賃上げ強化論者の関心は、企業保有の多額の現預金
「企業はため込んだ内部留保(あるいは利益剰余金)を手元で遊ばせず、賃金として従業員に支払うべきではないか」といった主張があり、先の衆院選では野党の一部から「内部留保課税」という選択肢が浮上した。これは二重課税であるとして財界は強く反発し、麻生財務相も反対の意向を表明した。

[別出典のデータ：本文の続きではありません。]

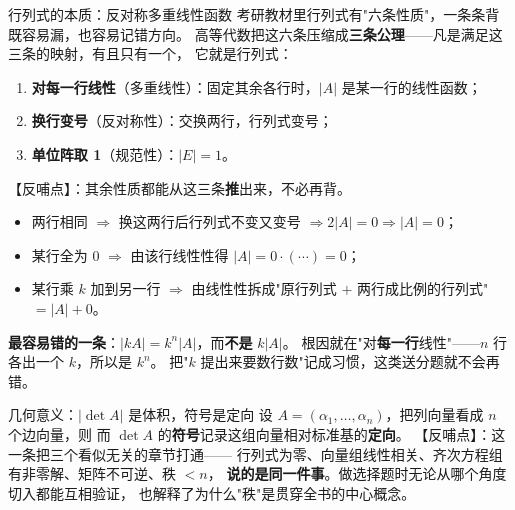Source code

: 
\begin{fdeep}{行列式的本质：反对称多重线性函数}
考研教材里行列式有"六条性质"，一条条背既容易漏，也容易记错方向。
高等代数把这六条压缩成\textbf{三条公理}——凡是满足这三条的映射，有且只有一个，
它就是行列式：
\begin{enumerate}[leftmargin=2.2em,itemsep=0.2em]
\item \textbf{对每一行线性}（多重线性）：固定其余各行时，$|A|$ 是某一行的线性函数；
\item \textbf{换行变号}（反对称性）：交换两行，行列式变号；
\item \textbf{单位阵取 1}（规范性）：$|E|=1$。
\end{enumerate}
【反哺点】：其余性质都能从这三条\textbf{推}出来，不必再背。
\begin{itemize}[leftmargin=2.2em,itemsep=0.2em]
\item 两行相同 $\Rightarrow$ 换这两行后行列式不变又变号 $\Rightarrow 2|A|=0\Rightarrow|A|=0$；
\item 某行全为 $0$ $\Rightarrow$ 由该行线性性得 $|A|=0\cdot(\cdots)=0$；
\item 某行乘 $k$ 加到另一行 $\Rightarrow$ 由线性性拆成"原行列式 $+$ 两行成比例的行列式"$=|A|+0$。
\end{itemize}
\textbf{最容易错的一条}：$|kA|=k^{n}|A|$，而\textbf{不是} $k|A|$。
根因就在"对\textbf{每一行}线性"——$n$ 行各出一个 $k$，所以是 $k^{n}$。
把"$k$ 提出来要数行数"记成习惯，这类送分题就不会再错。
\end{fdeep}

\begin{fdeep}{几何意义：$|\det A|$ 是体积，符号是定向}
设 $A=(\alpha_1,\dots,\alpha_n)$，把列向量看成 $n$ 个边向量，则
而 $\det A$ 的\textbf{符号}记录这组向量相对标准基的\textbf{定向}。
【反哺点】：这一条把三个看似无关的章节打通——
行列式为零、向量组线性相关、齐次方程组有非零解、矩阵不可逆、秩 $<n$，
\textbf{说的是同一件事}。做选择题时无论从哪个角度切入都能互相验证，
也解释了为什么"秩"是贯穿全书的中心概念。
\end{fdeep}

利益剰余金というのは、税引き前利益から法人税などの納税額を差し引いた残りの金額である当期純利益から、配当金を支払った後の金額である(利益準備金を含む)。バランスシート上では資本金・資本準備金とともに純資産(=自己資本)の部に計上される。ただしそれは企業が保有する現預金とイコールではなく、少なからぬ部分が設備投資や海外M&Aを含むさまざまな企業活動に充てられているとみられる。そうした理解が徐々に広がるに連れ、賃上げ強化論者の関心は、企業が保有する多額の現預金(とりわけ預金)に移行してきた。
どの程度が「上振れ部分」か、2つの考え方
では、企業が積み上げた現預金(あるいは預金)の残高のうち、考え方としてどの程度が「上振れ部分」と考えられるのだろうか。2つの考え方に基づいて試算してみた。

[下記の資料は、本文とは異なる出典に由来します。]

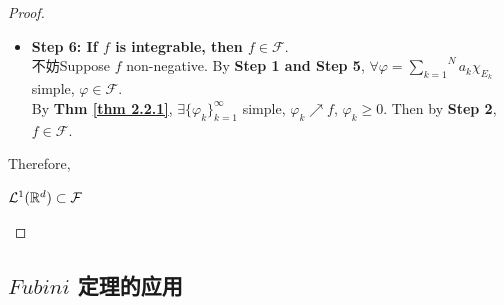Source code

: \begin{proof}
\begin{itemize}
 			\newpage
 			
 			\item \textbf{Step 6: If $f$ is integrable, then $f \in \mathcal{F}$}. \\
 			不妨Suppose $f$ non-negative. By \textbf{Step 1 and Step 5}, $\forall \varphi = \overset{N}{\underset{k = 1}{\sum}}{a_k \chi_{E_k}}$ simple, $\varphi \in \mathcal{F}$. \\
 			By \textbf{Thm \ref{thm 2.2.1}}, $\exists \{ \varphi_{k} \}_{k = 1}^{\infty}$ simple, $\varphi_k \nearrow f$, $\varphi_k \geq 0$. Then by \textbf{Step 2}, $f \in \mathcal{F}$.
		\end{itemize}
	
		\vspace{2em}
		
		Therefore, 
		\begin{center}
			$\mathcal{L}^{1}(\mathbb{R}^d) \subset \mathcal{F}$
		\end{center}
	\end{proof}

\newpage
\subsection{$Fubini$ 定理的应用}
	


	\ifx\allfiles\undefined

\fi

① 法人企業統計調査 「現金・預金」を「売上高」で割った比率 → 約30.2兆円上振れ
企業が保有している現預金の残高は確かに膨らんでいる。財務省が発表した2017年7-9月期の法人企業統計調査で、「現金・預金」(当期末流動資産)は、全産業(金融業・保険業を除く)ベースで約200兆円(199兆5931億円)である。